Ethical Considerations
This study does not involve human participants or animals. All Google Trends data is anonymized. Therefore, the research does not require approval from a committee.
Statistical Analysis
The shape of the data distribution was assessed both graphically and through the Shapiro-Wilk test. Since the data sets were not normal (P<.001) and above or below threshold correlations were not of interest, we adopted the Spearman correlation (R) [23]. To check the discrepancy between two time series, quantifiers such as percentage difference (used to compare the average RSV of two simultaneous series and indicated with “δ”) and percentage increase (used to compare the average RSV of two consecutive series and indicated with “Δ”) were exploited.

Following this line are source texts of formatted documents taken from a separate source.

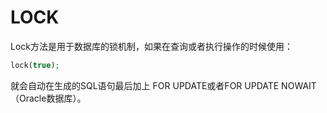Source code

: # LOCK

Lock方法是用于数据库的锁机制，如果在查询或者执行操作的时候使用：

```php
lock(true);
```

就会自动在生成的SQL语句最后加上 FOR UPDATE或者FOR UPDATE NOWAIT（Oracle数据库）。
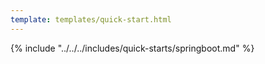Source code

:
 ```yaml
---
template: templates/quick-start.html
---
```


<script>
  const meta = {
    what_you_will_learn: [
      "Create new Spring Boot app",
      "Add and configure Spring OAuth2 Client",
      "Add user login and logout",
      "Display user profile information"
    ],
    prerequisites: [
      "About 15 minutes",
      "<a href='{{ base_path }}/get-started/create-asgardeo-account/'>{{ product_name }} account</a>",
      "Java 17 or later",
      "Maven 3.5+ or Gradle 7.5+",
      "A favorite text editor or IDE"
    ],
    source_code: "<a href='' target='_blank' class='github-icon'>Spring Boot App Sample</a>"
  };
</script>

{% include "../../../includes/quick-starts/springboot.md" %}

The statistical significance of the discrepancies between average values was measured through the Welch t test (t), which is also valid for large nonnormal data sets [24,25]. When two contiguous time series were compared, a graphic check was carried out to guarantee the absence of seasonality and trends. All data sets were normalized to 100 by multiplying individual values by the constant “100/data set maximum value.” The “Lag week” was defined as the number of weeks by which a time series was shifted to obtain the maximum correlation with another time series. By doing so, it was possible to estimate the predictive power of one time series over another and the latency between them. Finally, a multiple regression was used to build the function Y=f(VRH, VRQ) to evaluate the impact of VRH and VRQ on V [26]. SEs for the regression coefficients are reported. Based on previous literature, any causal correlations between the media clamor and web searches should be sought within a maximum lag range of 3 weeks (from –3 to 3) [9,11,21,27,28]. Indeed, the web interest in a topic must arise around the media hype peak to be considered a direct consequence or cause of the latter. Regarding the pairs (VRH, V) and (VRQ, V), the lag acceptability range was fixed at 0 to 8 weeks since it can take up to 2 months from vaccine booking to administration. Fisher r-to-z transformation (z) was used to compare Spearman coefficients. Since the search for cross-correlations is highly exploratory, the Holm-Bonferroni correction was adopted (m=50 hypotheses). The original P values have been reported alongside the adjusted ones (P*)—when P*>.001—to allow the reader to interpret the data independently.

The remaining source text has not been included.